In the records below, find each line with the word "learning" and copy it.

PROVIDED ENTRIES: Begin

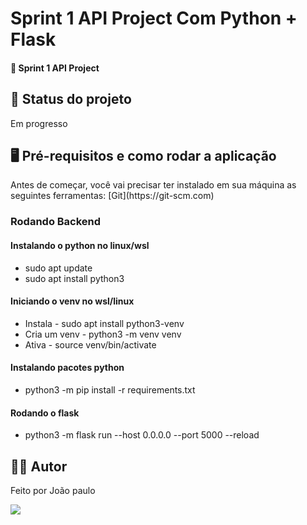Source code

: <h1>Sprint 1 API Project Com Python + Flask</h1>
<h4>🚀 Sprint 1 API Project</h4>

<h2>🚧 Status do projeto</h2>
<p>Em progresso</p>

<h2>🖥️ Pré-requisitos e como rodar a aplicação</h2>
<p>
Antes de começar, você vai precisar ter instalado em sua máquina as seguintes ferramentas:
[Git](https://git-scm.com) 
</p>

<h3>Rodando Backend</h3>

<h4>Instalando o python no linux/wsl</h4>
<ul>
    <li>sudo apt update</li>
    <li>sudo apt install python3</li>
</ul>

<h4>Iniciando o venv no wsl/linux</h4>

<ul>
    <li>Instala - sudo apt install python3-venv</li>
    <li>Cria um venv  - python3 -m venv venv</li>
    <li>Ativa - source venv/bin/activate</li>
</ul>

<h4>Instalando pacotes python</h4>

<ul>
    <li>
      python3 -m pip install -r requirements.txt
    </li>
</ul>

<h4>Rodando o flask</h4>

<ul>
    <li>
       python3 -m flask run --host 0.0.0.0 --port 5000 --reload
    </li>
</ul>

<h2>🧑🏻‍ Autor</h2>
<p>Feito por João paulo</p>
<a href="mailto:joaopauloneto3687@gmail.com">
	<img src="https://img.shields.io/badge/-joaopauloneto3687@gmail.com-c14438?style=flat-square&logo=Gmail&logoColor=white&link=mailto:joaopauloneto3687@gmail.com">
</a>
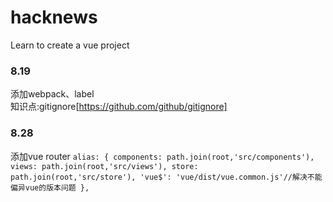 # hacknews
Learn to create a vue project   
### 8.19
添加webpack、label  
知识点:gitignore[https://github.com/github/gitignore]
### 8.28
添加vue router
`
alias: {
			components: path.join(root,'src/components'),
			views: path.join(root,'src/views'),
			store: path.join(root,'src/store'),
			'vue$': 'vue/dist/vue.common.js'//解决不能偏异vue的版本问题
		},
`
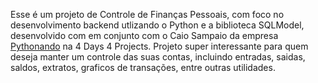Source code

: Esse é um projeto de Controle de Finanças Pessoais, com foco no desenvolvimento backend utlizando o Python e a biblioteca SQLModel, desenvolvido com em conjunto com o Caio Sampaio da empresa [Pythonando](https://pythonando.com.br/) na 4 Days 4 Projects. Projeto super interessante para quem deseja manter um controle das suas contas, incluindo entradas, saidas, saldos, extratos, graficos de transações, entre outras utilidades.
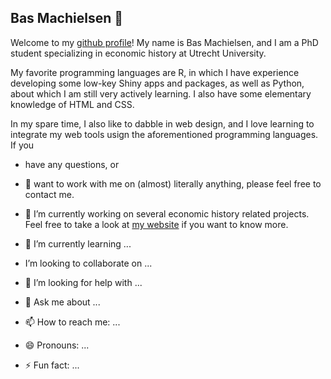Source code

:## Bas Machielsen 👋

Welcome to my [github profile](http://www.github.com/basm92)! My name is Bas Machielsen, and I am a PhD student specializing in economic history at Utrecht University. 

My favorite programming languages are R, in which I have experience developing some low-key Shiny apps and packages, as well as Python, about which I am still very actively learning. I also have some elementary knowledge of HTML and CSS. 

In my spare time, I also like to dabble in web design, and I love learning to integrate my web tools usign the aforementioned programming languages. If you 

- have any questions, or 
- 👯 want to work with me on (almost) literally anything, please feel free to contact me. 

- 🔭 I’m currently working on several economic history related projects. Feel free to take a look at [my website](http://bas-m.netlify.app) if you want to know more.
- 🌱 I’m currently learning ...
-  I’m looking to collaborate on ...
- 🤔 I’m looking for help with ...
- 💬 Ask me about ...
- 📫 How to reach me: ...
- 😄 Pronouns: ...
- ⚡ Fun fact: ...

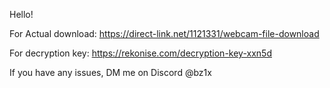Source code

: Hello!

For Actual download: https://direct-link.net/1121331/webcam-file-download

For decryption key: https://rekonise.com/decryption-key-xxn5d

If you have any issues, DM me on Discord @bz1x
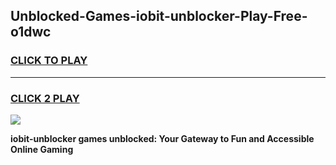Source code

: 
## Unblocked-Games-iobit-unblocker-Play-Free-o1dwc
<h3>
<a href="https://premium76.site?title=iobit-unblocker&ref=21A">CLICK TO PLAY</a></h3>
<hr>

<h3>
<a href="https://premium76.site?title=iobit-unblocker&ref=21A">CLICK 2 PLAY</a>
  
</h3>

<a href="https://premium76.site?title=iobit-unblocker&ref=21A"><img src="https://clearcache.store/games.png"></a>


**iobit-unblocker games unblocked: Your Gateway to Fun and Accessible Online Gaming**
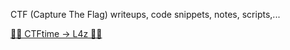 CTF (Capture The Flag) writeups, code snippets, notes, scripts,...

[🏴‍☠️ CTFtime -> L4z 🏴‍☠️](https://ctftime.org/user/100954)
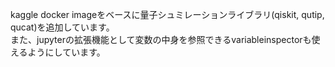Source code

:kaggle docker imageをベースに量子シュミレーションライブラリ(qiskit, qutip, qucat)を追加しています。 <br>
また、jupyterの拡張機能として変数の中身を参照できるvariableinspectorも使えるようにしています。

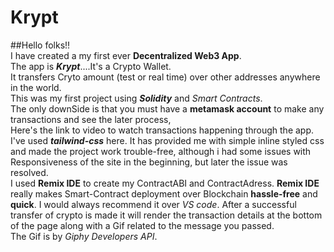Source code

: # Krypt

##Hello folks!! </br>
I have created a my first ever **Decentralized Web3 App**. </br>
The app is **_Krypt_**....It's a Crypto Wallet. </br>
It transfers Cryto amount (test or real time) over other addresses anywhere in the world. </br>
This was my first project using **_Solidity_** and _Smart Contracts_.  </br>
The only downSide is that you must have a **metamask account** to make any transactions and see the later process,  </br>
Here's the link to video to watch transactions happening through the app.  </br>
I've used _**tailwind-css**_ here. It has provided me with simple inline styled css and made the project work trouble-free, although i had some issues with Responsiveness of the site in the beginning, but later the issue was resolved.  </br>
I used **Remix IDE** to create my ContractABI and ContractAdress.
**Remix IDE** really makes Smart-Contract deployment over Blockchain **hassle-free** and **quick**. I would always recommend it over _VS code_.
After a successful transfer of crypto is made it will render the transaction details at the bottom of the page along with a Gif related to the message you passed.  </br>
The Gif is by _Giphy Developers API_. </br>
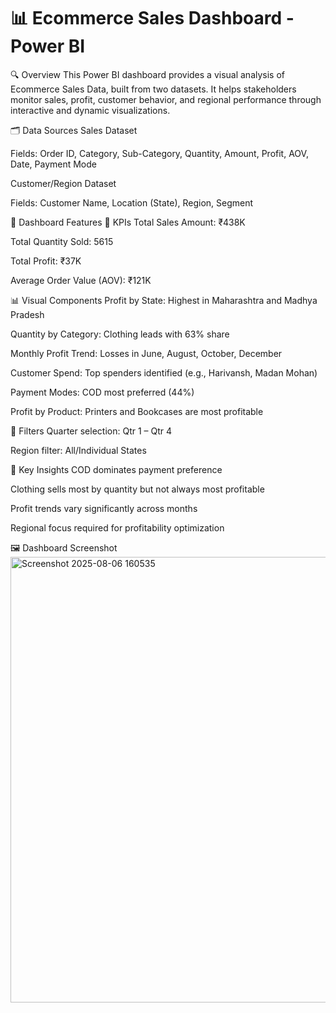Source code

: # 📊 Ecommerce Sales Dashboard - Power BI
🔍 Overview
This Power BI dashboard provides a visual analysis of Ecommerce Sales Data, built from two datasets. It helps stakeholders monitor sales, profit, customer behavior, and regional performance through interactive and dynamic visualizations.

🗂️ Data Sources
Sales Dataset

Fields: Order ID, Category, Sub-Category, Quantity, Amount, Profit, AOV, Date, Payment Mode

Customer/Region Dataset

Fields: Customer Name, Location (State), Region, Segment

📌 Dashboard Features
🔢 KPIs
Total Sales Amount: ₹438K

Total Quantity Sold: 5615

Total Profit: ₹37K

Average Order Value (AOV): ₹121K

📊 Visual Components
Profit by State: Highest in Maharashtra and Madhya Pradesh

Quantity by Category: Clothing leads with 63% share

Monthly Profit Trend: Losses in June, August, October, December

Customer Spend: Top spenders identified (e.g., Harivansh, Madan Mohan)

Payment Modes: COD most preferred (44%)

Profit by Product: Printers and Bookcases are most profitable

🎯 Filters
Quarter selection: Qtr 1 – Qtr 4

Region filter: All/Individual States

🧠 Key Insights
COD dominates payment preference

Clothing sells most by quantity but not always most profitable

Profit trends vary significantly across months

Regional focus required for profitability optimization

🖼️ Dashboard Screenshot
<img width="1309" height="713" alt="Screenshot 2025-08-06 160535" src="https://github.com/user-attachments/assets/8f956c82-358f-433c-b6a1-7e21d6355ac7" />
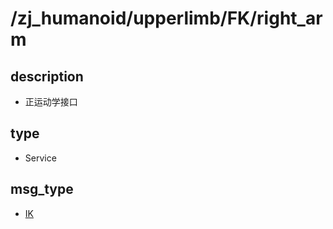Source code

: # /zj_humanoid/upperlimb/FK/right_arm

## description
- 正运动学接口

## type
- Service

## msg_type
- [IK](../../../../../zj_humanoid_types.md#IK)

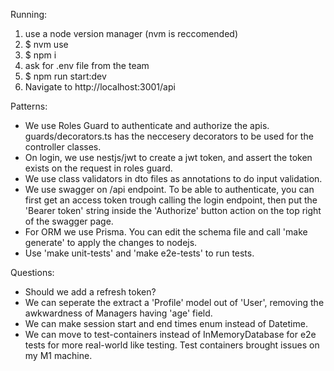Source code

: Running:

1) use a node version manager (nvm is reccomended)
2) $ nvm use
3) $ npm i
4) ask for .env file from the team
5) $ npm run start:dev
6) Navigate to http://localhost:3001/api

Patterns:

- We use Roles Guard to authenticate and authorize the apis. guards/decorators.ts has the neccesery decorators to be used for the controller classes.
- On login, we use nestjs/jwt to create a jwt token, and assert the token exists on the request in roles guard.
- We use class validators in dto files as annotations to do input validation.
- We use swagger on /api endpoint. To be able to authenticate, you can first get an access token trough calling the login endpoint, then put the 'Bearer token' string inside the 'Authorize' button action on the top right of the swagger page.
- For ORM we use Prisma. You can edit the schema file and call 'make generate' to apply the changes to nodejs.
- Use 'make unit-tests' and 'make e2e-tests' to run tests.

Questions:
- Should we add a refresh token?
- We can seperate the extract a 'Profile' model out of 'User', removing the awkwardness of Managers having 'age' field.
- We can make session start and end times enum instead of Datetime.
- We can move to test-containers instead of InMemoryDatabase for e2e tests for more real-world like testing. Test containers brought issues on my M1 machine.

PROVIDED ENTRIES: End

▸ **EXERCISE RESULT**:
My favorite programming languages are R, in which I have experience developing some low-key Shiny apps and packages, as well as Python, about which I am still very actively learning. I also have some elementary knowledge of HTML and CSS. 
In my spare time, I also like to dabble in web design, and I love learning to integrate my web tools usign the aforementioned programming languages. If you 
- 🌱 I’m currently learning ...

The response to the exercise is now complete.